## TASK ITEM
Your answer must be the records, copied with no change.

(Stored data entries)
== Segment start ==

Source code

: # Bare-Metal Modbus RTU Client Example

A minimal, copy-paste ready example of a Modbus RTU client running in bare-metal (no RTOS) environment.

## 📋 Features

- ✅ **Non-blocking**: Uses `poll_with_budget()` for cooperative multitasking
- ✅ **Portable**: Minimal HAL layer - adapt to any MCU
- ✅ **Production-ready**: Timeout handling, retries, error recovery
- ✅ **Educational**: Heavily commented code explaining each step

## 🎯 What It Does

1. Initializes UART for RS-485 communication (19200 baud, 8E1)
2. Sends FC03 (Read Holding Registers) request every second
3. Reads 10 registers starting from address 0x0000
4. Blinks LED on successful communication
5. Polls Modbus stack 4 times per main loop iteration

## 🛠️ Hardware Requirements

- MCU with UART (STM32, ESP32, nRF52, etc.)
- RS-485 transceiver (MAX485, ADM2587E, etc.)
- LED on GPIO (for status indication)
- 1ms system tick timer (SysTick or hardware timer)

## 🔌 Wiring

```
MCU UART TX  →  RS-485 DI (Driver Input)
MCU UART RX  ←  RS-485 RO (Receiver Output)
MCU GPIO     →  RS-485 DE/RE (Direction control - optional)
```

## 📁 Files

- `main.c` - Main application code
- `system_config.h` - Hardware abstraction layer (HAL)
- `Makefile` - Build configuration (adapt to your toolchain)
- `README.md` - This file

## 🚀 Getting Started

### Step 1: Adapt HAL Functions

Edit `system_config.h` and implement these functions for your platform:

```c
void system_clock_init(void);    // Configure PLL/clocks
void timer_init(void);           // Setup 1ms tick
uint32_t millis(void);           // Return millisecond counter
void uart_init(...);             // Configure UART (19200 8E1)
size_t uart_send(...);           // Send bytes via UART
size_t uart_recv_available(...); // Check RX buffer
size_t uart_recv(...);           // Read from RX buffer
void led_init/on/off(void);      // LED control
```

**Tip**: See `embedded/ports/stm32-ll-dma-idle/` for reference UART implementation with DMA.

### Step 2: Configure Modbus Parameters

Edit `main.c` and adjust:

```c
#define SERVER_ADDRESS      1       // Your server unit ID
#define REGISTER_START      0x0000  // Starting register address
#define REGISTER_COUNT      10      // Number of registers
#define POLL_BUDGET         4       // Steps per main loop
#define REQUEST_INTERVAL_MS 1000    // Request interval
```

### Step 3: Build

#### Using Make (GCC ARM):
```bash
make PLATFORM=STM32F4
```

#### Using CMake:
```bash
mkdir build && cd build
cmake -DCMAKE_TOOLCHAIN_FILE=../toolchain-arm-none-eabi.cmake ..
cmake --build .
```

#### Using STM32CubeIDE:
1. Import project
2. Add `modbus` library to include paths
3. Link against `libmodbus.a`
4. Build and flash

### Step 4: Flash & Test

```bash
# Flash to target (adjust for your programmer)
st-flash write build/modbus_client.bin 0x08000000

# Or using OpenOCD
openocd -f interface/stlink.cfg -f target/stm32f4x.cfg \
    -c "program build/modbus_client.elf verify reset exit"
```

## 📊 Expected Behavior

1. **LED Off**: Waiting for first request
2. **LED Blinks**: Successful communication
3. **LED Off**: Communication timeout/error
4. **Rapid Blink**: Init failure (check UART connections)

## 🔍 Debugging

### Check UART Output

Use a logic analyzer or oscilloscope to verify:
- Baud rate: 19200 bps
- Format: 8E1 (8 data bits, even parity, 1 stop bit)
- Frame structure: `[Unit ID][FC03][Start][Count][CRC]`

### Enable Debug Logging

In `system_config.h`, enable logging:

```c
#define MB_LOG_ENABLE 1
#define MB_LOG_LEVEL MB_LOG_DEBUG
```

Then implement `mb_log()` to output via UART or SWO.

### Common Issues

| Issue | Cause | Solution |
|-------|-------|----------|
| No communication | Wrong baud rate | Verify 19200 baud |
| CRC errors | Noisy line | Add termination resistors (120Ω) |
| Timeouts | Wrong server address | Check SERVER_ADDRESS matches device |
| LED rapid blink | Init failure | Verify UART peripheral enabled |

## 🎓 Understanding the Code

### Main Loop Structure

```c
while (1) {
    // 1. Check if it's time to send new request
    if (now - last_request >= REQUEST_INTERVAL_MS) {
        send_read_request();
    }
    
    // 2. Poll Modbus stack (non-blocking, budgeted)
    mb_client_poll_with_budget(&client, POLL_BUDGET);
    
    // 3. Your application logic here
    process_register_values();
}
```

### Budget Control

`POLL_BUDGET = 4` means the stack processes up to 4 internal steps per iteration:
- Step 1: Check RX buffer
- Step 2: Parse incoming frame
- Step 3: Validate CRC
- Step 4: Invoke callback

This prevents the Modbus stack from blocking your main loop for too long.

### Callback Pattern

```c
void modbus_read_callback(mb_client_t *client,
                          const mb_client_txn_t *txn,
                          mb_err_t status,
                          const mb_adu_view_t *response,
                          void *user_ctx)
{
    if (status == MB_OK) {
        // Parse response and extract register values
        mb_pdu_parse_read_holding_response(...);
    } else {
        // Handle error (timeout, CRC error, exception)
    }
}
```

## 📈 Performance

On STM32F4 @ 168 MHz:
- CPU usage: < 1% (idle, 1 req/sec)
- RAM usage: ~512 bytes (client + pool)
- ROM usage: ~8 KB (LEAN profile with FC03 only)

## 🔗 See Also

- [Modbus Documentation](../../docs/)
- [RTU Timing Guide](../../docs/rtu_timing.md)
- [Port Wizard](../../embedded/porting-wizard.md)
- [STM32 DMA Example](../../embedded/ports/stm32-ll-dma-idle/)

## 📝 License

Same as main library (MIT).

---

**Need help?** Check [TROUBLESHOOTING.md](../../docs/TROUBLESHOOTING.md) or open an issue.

== Segment end ==

## TASK RESULT
Source code

: # Bare-Metal Modbus RTU Client Example

A minimal, copy-paste ready example of a Modbus RTU client running in bare-metal (no RTOS) environment.

## 📋 Features

- ✅ **Non-blocking**: Uses `poll_with_budget()` for cooperative multitasking
- ✅ **Portable**: Minimal HAL layer - adapt to any MCU
- ✅ **Production-ready**: Timeout handling, retries, error recovery
- ✅ **Educational**: Heavily commented code explaining each step

## 🎯 What It Does

1. Initializes UART for RS-485 communication (19200 baud, 8E1)
2. Sends FC03 (Read Holding Registers) request every second
3. Reads 10 registers starting from address 0x0000
4. Blinks LED on successful communication
5. Polls Modbus stack 4 times per main loop iteration

## 🛠️ Hardware Requirements

- MCU with UART (STM32, ESP32, nRF52, etc.)
- RS-485 transceiver (MAX485, ADM2587E, etc.)
- LED on GPIO (for status indication)
- 1ms system tick timer (SysTick or hardware timer)

## 🔌 Wiring

```
MCU UART TX  →  RS-485 DI (Driver Input)
MCU UART RX  ←  RS-485 RO (Receiver Output)
MCU GPIO     →  RS-485 DE/RE (Direction control - optional)
```

## 📁 Files

- `main.c` - Main application code
- `system_config.h` - Hardware abstraction layer (HAL)
- `Makefile` - Build configuration (adapt to your toolchain)
- `README.md` - This file

## 🚀 Getting Started

### Step 1: Adapt HAL Functions

Edit `system_config.h` and implement these functions for your platform:

```c
void system_clock_init(void);    // Configure PLL/clocks
void timer_init(void);           // Setup 1ms tick
uint32_t millis(void);           // Return millisecond counter
void uart_init(...);             // Configure UART (19200 8E1)
size_t uart_send(...);           // Send bytes via UART
size_t uart_recv_available(...); // Check RX buffer
size_t uart_recv(...);           // Read from RX buffer
void led_init/on/off(void);      // LED control
```

**Tip**: See `embedded/ports/stm32-ll-dma-idle/` for reference UART implementation with DMA.

### Step 2: Configure Modbus Parameters

Edit `main.c` and adjust:

```c
#define SERVER_ADDRESS      1       // Your server unit ID
#define REGISTER_START      0x0000  // Starting register address
#define REGISTER_COUNT      10      // Number of registers
#define POLL_BUDGET         4       // Steps per main loop
#define REQUEST_INTERVAL_MS 1000    // Request interval
```

### Step 3: Build

#### Using Make (GCC ARM):
```bash
make PLATFORM=STM32F4
```

#### Using CMake:
```bash
mkdir build && cd build
cmake -DCMAKE_TOOLCHAIN_FILE=../toolchain-arm-none-eabi.cmake ..
cmake --build .
```

#### Using STM32CubeIDE:
1. Import project
2. Add `modbus` library to include paths
3. Link against `libmodbus.a`
4. Build and flash

### Step 4: Flash & Test

```bash
# Flash to target (adjust for your programmer)
st-flash write build/modbus_client.bin 0x08000000

# Or using OpenOCD
openocd -f interface/stlink.cfg -f target/stm32f4x.cfg \
    -c "program build/modbus_client.elf verify reset exit"
```

## 📊 Expected Behavior

1. **LED Off**: Waiting for first request
2. **LED Blinks**: Successful communication
3. **LED Off**: Communication timeout/error
4. **Rapid Blink**: Init failure (check UART connections)

## 🔍 Debugging

### Check UART Output

Use a logic analyzer or oscilloscope to verify:
- Baud rate: 19200 bps
- Format: 8E1 (8 data bits, even parity, 1 stop bit)
- Frame structure: `[Unit ID][FC03][Start][Count][CRC]`

### Enable Debug Logging

In `system_config.h`, enable logging:

```c
#define MB_LOG_ENABLE 1
#define MB_LOG_LEVEL MB_LOG_DEBUG
```

Then implement `mb_log()` to output via UART or SWO.

### Common Issues

| Issue | Cause | Solution |
|-------|-------|----------|
| No communication | Wrong baud rate | Verify 19200 baud |
| CRC errors | Noisy line | Add termination resistors (120Ω) |
| Timeouts | Wrong server address | Check SERVER_ADDRESS matches device |
| LED rapid blink | Init failure | Verify UART peripheral enabled |

## 🎓 Understanding the Code

### Main Loop Structure

```c
while (1) {
    // 1. Check if it's time to send new request
    if (now - last_request >= REQUEST_INTERVAL_MS) {
        send_read_request();
    }
    
    // 2. Poll Modbus stack (non-blocking, budgeted)
    mb_client_poll_with_budget(&client, POLL_BUDGET);
    
    // 3. Your application logic here
    process_register_values();
}
```

### Budget Control

`POLL_BUDGET = 4` means the stack processes up to 4 internal steps per iteration:
- Step 1: Check RX buffer
- Step 2: Parse incoming frame
- Step 3: Validate CRC
- Step 4: Invoke callback

This prevents the Modbus stack from blocking your main loop for too long.

### Callback Pattern

```c
void modbus_read_callback(mb_client_t *client,
                          const mb_client_txn_t *txn,
                          mb_err_t status,
                          const mb_adu_view_t *response,
                          void *user_ctx)
{
    if (status == MB_OK) {
        // Parse response and extract register values
        mb_pdu_parse_read_holding_response(...);
    } else {
        // Handle error (timeout, CRC error, exception)
    }
}
```

## 📈 Performance

On STM32F4 @ 168 MHz:
- CPU usage: < 1% (idle, 1 req/sec)
- RAM usage: ~512 bytes (client + pool)
- ROM usage: ~8 KB (LEAN profile with FC03 only)

## 🔗 See Also

- [Modbus Documentation](../../docs/)
- [RTU Timing Guide](../../docs/rtu_timing.md)
- [Port Wizard](../../embedded/porting-wizard.md)
- [STM32 DMA Example](../../embedded/ports/stm32-ll-dma-idle/)

## 📝 License

Same as main library (MIT).

---

**Need help?** Check [TROUBLESHOOTING.md](../../docs/TROUBLESHOOTING.md) or open an issue.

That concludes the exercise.